**TASK OBJECTIVE**. For the data below, count the lines that have the string "rtag" and state that number by itself.

◇ ◇ ◇ ◇ ◇ ◇ ◇

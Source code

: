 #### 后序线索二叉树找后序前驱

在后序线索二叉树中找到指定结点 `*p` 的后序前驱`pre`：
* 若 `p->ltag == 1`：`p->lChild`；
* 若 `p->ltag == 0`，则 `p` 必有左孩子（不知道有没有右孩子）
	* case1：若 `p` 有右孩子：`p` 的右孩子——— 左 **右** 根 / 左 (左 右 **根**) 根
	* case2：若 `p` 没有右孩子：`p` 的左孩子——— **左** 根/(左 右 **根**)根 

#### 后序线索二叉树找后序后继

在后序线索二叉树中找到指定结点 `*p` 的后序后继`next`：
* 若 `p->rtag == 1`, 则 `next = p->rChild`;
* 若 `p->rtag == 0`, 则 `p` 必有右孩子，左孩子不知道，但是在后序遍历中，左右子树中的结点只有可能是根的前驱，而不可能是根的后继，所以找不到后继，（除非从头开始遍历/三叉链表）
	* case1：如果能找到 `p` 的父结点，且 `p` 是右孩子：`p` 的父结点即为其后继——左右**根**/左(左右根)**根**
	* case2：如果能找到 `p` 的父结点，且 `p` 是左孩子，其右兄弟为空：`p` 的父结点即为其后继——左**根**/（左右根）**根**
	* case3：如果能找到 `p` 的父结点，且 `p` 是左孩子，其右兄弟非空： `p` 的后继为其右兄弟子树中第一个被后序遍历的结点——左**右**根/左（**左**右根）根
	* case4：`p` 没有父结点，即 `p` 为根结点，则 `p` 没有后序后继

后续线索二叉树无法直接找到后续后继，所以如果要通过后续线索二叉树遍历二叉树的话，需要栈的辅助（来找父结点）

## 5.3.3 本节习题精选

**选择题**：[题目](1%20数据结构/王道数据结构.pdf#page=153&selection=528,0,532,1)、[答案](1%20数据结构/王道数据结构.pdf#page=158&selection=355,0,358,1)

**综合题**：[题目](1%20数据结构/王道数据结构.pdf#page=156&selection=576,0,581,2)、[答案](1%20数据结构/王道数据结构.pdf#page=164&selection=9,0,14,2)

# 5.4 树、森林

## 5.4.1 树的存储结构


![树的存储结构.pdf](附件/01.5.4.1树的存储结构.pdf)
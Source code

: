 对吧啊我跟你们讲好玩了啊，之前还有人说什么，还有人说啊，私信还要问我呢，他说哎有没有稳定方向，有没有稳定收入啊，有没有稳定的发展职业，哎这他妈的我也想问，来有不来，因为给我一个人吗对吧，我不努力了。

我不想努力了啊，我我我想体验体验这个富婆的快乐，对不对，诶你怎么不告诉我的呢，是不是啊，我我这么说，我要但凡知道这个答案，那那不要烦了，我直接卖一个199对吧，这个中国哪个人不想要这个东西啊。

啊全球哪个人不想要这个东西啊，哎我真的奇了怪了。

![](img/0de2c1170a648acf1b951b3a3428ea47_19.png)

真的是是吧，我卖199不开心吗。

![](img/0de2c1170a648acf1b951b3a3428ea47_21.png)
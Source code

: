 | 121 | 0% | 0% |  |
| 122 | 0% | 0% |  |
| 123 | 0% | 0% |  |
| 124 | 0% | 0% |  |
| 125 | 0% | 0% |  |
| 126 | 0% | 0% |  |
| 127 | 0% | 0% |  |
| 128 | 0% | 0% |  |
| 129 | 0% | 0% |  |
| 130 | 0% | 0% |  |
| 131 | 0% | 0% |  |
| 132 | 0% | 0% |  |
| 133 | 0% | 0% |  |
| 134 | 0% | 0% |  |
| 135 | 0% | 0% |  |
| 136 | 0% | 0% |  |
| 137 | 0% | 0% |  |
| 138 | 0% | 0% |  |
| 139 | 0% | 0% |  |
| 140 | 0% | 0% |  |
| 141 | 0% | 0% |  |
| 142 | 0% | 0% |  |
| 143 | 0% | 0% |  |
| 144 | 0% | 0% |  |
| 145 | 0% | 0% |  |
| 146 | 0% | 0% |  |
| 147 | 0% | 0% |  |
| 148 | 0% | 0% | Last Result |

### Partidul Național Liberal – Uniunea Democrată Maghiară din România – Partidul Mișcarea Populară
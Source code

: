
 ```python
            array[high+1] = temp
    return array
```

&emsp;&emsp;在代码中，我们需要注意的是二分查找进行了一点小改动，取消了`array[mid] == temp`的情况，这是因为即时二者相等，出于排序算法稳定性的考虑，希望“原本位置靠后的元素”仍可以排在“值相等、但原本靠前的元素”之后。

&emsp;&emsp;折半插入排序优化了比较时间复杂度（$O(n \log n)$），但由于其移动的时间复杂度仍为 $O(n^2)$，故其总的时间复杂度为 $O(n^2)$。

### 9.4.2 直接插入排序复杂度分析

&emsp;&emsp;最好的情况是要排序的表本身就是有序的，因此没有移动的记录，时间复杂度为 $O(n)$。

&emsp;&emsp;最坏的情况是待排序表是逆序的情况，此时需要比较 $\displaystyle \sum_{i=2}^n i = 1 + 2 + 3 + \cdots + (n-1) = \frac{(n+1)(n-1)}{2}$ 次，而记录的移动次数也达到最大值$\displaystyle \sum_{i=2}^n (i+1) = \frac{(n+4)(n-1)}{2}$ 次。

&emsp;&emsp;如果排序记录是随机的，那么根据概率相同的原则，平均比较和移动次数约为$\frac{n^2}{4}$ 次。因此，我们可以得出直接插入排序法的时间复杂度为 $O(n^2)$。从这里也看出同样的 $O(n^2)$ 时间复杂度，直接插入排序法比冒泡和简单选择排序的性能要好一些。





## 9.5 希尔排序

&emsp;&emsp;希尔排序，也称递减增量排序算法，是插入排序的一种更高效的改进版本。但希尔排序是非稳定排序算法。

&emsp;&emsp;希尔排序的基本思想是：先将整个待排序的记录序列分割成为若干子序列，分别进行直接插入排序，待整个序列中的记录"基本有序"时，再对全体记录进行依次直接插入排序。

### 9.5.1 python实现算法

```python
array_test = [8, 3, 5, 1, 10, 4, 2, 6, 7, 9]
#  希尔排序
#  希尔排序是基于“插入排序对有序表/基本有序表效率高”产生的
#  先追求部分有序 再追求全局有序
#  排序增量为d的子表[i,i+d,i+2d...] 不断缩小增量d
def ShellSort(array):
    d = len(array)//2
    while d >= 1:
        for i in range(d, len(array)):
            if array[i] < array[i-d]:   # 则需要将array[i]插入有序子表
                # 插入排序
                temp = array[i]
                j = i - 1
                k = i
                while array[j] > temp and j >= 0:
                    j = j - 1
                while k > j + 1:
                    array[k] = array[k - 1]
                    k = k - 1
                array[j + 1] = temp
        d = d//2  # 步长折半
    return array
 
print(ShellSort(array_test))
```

◇ ◇ ◇ ◇ ◇ ◇ ◇

**REPLY TO THE TASK**. 2